Directions:
From the entries below, pull out each line where "transição" appears.

[Plain-text document sources]

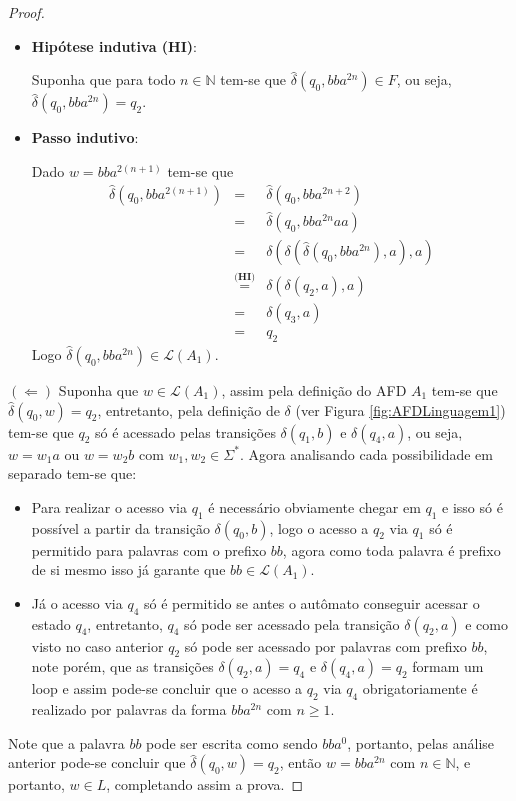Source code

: \begin{exem}
\begin{proof}
\begin{itemize}
			\item \textbf{Hipótese indutiva (HI)}:
			
			Suponha que para todo $n \in \mathbb{N}$ tem-se que $\widehat{\delta}(q_0, bba^{2n}) \in F$, ou seja, $\widehat{\delta}(q_0, bba^{2n}) = q_2$.
			
			\item \textbf{Passo indutivo}:
			
			Dado $w = bba^{2(n+1)}$ tem-se que
			\begin{eqnarray*}
				\widehat{\delta}(q_0, bba^{2(n+1)}) & = & \widehat{\delta}(q_0, bba^{2n + 2})\\
				& = & \widehat{\delta}(q_0, bba^{2n}aa)\\
				& = & \delta(\delta(\widehat{\delta}(q_0, bba^{2n}), a), a)\\
				& \stackrel{\textbf{(HI)}}{=} & \delta(\delta(q_2, a), a)\\
				& = & \delta(q_3, a)\\
				& = & q_2
			\end{eqnarray*} 
			Logo $\widehat{\delta}(q_0, bba^{2n}) \in \mathcal{L}(A_1)$.
		\end{itemize} 
		$(\Leftarrow)$ Suponha que $w \in \mathcal{L}(A_1)$, assim pela definição do AFD $A_1$ tem-se que $\widehat{\delta}(q_0, w) = q_2$, entretanto, pela definição de $\delta$ (ver Figura \ref{fig:AFDLinguagem1}) tem-se que $q_2$ só é acessado pelas transições $\delta(q_1, b)$ e $\delta(q_4, a)$, ou seja, $w = w_1a$ ou $w = w_2b$ com $w_1, w_2 \in \Sigma^*$. Agora analisando cada possibilidade em separado tem-se que: 
		\begin{itemize}
			\item Para realizar o acesso via $q_1$ é necessário obviamente chegar em $q_1$ e isso só é possível a partir da transição $\delta(q_0, b)$, logo o acesso a $q_2$ via $q_1$ só é permitido para palavras com o prefixo $bb$, agora como toda palavra é prefixo de si mesmo isso já garante que $bb \in \mathcal{L}(A_1)$.
			\item Já o acesso via $q_4$ só é permitido se antes o autômato conseguir acessar o estado $q_4$, entretanto, $q_4$ só pode ser acessado pela transição $\delta(q_2, a)$ e como visto no caso anterior $q_2$ só pode ser acessado por palavras com prefixo $bb$, note porém, que as transições $\delta(q_2, a) = q_4$ e $\delta(q_4, a) = q_2$ formam um loop e assim pode-se concluir que o acesso a $q_2$ via $q_4$ obrigatoriamente é realizado por palavras da forma $bba^{2n}$ com $n \geq 1$.
		\end{itemize}
		Note que a palavra $bb$ pode ser escrita como sendo $bba^0$, portanto, pelas análise anterior pode-se concluir que $\widehat{\delta}(q_0, w) = q_2$, então $w = bba^{2n}$ com $n \in \mathbb{N}$, e portanto, $w \in L$, completando assim a prova. 
	\end{proof}
\end{exem}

Result of this task:
			\item Para realizar o acesso via $q_1$ é necessário obviamente chegar em $q_1$ e isso só é possível a partir da transição $\delta(q_0, b)$, logo o acesso a $q_2$ via $q_1$ só é permitido para palavras com o prefixo $bb$, agora como toda palavra é prefixo de si mesmo isso já garante que $bb \in \mathcal{L}(A_1)$.
			\item Já o acesso via $q_4$ só é permitido se antes o autômato conseguir acessar o estado $q_4$, entretanto, $q_4$ só pode ser acessado pela transição $\delta(q_2, a)$ e como visto no caso anterior $q_2$ só pode ser acessado por palavras com prefixo $bb$, note porém, que as transições $\delta(q_2, a) = q_4$ e $\delta(q_4, a) = q_2$ formam um loop e assim pode-se concluir que o acesso a $q_2$ via $q_4$ obrigatoriamente é realizado por palavras da forma $bba^{2n}$ com $n \geq 1$.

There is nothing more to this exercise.